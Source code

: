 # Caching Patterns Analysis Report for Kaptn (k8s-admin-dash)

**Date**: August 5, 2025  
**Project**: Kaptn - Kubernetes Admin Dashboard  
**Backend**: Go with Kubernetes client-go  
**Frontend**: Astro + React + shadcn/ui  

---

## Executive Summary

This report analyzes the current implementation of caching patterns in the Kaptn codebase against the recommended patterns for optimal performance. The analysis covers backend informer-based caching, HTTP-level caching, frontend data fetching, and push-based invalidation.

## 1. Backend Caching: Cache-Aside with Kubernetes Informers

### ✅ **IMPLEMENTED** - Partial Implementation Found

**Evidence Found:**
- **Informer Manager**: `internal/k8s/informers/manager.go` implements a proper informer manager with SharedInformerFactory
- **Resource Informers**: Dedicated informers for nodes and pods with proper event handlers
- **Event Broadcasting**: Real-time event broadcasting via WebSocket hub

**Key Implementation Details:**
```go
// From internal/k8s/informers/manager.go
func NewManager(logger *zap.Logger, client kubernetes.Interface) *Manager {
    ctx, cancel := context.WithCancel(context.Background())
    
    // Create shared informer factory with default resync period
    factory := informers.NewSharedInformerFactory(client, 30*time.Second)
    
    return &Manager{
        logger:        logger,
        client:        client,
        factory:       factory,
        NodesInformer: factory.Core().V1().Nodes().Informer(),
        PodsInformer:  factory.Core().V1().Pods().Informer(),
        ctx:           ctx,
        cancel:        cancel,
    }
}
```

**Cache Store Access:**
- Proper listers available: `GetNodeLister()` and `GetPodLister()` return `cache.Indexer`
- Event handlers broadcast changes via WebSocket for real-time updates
^^^^
Task details: Restate word for word the entries above from the line with "for Kaptn (k8s-admin-dash)" through the line with "## 1. Backend", inclusive, leaving out everything else.

Response below:
: # Caching Patterns Analysis Report for Kaptn (k8s-admin-dash)

**Date**: August 5, 2025  
**Project**: Kaptn - Kubernetes Admin Dashboard  
**Backend**: Go with Kubernetes client-go  
**Frontend**: Astro + React + shadcn/ui  

---

## Executive Summary

This report analyzes the current implementation of caching patterns in the Kaptn codebase against the recommended patterns for optimal performance. The analysis covers backend informer-based caching, HTTP-level caching, frontend data fetching, and push-based invalidation.

## 1. Backend Caching: Cache-Aside with Kubernetes Informers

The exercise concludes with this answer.